Saved entries
- Opening Delimiter -

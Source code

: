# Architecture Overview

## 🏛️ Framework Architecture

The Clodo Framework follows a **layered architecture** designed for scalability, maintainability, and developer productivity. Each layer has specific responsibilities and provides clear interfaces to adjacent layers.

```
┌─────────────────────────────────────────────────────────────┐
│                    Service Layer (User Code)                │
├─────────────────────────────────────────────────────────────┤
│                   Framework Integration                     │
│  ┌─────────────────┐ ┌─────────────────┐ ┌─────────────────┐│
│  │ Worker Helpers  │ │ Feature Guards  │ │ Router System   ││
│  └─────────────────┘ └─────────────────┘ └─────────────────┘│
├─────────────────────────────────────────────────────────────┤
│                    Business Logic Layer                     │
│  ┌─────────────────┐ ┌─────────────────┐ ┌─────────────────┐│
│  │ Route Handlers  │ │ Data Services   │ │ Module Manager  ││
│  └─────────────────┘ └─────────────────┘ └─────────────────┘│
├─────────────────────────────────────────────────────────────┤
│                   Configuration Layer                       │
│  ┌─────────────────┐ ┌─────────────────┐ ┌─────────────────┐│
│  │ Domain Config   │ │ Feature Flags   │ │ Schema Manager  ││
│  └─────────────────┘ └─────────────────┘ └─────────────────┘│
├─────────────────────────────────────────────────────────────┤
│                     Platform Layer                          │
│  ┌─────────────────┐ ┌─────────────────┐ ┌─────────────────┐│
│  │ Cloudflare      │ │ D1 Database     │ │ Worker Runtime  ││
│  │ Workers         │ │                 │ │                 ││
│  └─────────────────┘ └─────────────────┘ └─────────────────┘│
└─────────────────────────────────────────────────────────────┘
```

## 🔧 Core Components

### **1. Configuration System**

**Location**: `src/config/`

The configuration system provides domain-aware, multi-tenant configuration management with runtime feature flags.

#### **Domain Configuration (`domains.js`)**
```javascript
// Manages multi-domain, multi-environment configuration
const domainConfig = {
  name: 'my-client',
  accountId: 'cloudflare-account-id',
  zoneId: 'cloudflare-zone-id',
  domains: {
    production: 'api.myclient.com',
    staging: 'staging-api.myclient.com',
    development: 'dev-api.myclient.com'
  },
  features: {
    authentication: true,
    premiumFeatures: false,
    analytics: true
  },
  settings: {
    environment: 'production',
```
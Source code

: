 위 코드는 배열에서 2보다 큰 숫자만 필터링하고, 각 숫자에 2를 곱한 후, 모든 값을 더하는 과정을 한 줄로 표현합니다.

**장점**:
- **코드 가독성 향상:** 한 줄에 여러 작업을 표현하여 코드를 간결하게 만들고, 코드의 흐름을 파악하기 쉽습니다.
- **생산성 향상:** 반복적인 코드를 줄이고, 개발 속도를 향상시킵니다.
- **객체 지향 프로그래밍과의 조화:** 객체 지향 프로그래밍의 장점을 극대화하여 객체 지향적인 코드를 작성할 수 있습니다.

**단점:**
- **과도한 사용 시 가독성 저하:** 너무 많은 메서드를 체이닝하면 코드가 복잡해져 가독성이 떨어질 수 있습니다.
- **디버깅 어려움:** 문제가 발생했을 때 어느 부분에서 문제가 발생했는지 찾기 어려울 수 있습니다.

- Closing Delimiter -

**INSTRUCTIONS FOR THE TASK**
Tell how many lines above include "있습니다", and add no other text.

**EXERCISE RESULT**
3